The Garden of Eden is the story of the Sahne National Park (Gan Hashlosha), one of the most beautiful parks in Israel. Located near Beit She’an, it attracts a crosssection of Israeli society, and these are shown in the film: elderly kibbutz members who live nearby and begin their days at 6 a.m. with a swim in the springs; Arab families from up North who picnic there; groups of former Soviet Union immigrants who visit the park at night to eat, drink and swim “just like they did back in the homeland.” Soldiers visit the park while on their military service. Tourists from all over the world stop off there to and from the Sea of Galilee.

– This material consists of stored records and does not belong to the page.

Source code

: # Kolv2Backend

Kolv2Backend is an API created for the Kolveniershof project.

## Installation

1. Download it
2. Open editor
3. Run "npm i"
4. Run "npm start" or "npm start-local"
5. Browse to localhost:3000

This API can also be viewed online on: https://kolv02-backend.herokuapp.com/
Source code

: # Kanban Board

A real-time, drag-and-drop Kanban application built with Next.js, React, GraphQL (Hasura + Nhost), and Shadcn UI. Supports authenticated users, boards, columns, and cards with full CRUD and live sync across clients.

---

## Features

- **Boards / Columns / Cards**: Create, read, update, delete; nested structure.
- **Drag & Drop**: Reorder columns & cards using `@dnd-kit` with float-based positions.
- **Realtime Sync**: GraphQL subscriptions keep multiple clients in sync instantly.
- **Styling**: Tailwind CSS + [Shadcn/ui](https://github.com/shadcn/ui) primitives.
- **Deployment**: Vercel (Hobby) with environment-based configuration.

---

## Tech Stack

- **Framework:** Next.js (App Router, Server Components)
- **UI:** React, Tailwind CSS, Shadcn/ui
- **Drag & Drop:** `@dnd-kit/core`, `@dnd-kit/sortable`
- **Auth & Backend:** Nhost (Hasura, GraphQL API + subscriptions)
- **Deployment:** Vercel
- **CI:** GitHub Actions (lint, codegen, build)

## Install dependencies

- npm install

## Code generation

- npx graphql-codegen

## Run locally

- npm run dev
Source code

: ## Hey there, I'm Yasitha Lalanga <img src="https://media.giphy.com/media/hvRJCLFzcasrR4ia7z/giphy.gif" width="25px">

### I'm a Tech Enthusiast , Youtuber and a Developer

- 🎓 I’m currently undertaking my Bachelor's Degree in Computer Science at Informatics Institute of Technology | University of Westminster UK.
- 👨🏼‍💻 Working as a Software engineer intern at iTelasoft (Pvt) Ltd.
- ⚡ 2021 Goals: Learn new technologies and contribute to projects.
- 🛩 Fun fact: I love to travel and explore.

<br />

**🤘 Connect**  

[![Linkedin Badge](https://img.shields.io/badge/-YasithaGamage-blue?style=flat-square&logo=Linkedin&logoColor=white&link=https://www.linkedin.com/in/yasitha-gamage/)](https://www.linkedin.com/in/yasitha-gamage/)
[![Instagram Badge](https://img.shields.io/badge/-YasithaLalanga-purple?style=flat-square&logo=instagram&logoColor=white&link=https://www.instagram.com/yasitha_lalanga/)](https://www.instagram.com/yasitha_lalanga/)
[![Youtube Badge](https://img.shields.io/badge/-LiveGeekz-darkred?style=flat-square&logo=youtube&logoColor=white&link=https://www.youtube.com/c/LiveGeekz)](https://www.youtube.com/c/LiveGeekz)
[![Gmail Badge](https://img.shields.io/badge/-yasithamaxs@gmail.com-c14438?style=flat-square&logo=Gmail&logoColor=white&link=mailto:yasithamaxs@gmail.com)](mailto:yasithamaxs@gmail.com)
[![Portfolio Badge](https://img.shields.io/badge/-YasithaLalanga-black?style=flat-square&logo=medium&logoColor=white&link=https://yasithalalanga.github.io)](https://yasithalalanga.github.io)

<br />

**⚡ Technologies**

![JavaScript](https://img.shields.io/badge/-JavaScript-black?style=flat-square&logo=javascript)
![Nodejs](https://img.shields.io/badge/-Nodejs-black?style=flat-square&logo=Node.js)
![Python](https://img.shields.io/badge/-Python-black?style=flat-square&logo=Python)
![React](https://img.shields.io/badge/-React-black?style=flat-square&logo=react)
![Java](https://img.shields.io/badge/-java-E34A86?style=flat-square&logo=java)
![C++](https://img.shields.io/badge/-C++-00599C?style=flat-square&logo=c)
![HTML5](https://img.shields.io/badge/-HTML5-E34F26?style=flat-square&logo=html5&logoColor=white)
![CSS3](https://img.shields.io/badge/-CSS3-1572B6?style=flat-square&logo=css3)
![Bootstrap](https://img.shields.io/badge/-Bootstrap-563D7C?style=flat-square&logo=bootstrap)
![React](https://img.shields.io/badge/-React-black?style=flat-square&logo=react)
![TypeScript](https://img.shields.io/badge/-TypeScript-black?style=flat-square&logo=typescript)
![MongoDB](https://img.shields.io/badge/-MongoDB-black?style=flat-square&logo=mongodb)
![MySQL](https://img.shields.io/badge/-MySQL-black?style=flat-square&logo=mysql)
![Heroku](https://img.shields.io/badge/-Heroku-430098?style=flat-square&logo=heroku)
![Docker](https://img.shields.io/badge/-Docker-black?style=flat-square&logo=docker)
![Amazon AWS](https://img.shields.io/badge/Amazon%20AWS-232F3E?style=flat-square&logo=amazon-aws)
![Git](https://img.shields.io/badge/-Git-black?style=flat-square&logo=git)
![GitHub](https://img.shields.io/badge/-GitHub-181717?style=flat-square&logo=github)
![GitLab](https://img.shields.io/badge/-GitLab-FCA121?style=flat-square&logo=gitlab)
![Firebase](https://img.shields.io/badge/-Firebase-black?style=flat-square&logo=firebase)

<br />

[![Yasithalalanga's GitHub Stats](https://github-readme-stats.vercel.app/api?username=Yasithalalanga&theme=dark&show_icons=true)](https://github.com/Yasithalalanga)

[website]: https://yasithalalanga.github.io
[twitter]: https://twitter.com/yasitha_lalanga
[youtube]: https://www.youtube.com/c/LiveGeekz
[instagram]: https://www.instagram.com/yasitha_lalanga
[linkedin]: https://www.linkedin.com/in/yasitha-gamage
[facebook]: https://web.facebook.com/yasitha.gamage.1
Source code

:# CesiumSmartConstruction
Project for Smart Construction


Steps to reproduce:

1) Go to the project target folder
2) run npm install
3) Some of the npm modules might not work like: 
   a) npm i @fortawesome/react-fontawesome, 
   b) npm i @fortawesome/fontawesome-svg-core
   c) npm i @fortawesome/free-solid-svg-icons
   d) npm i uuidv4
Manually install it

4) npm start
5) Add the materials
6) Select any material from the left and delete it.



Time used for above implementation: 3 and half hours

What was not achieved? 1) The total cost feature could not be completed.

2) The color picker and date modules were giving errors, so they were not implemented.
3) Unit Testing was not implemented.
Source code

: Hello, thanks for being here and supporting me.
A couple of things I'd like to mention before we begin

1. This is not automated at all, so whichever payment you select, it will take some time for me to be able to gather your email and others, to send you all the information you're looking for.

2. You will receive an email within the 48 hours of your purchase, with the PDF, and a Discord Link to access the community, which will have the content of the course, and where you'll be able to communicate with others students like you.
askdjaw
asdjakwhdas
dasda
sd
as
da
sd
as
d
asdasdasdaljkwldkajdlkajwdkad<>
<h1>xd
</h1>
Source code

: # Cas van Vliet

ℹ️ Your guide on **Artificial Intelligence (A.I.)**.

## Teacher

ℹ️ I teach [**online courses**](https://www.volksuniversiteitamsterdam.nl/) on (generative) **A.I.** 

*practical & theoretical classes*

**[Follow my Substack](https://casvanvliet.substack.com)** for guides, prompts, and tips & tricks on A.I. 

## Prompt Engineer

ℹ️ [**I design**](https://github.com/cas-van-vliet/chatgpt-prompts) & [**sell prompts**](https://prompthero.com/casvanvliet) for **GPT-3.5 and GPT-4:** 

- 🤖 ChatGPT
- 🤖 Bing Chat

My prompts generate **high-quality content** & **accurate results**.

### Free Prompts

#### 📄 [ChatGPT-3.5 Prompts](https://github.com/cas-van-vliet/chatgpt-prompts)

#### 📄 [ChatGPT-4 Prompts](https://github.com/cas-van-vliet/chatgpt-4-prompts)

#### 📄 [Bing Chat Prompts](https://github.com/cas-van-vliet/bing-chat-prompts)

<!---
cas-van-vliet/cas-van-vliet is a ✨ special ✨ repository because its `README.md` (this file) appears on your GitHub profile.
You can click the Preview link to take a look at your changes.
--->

Says Tal, “I spent my childhood not far from Gan Hashlosha/Sahne. The five kilometers between the kibbutz where I grew up and the park were very short. Whole summers I spent in the magical pools there. I knew every path and every cave. . . [With the years] many things began to change. One day they added a gate and after that a fence, and then immediately they began to charge admission. Also the many swimmers who arrived looked different, spoke differently, and even their food was different. We felt we had been expelled from paradise.”

The film focuses on the stories of several people who work at and visit the park, such as a Jewish man whose wife has left him, a Palestinian who hasn’t found what he is looking for in Israel or abroad, an Israeli woman who has fled an abusive relationship, and a man who is mourning the death of his brother.

Garden of Eden shows a side of Israel that is a daily reality for many. While much of Israel is urban today, nature and agriculture are usually only a short drive away. For years, though, Israeli cinema spotlighted only the cities, and Tel Aviv far more than even Jerusalem or Haifa. The series curator, author and journalist Yael Shuv, said that the films screened in the series are about places “where there is still fresh soil and people go out walking, not only with their house pets but with also with other animals. These films describe various relationships between people and their environments, and their neighbors here and there, as the pines change with the time of day and the seasons of the year.”

Bank Benleumi’s Cinema Meets Reality festival is just part of the bank’s initiative to encourage and highlight the development of culture outside the large urban areas and to create a national dialogue by bringing that culture to Tel Aviv. There will also be free concerts, theater and art events in the future at the Culture and Community Auditorium in Tel Aviv.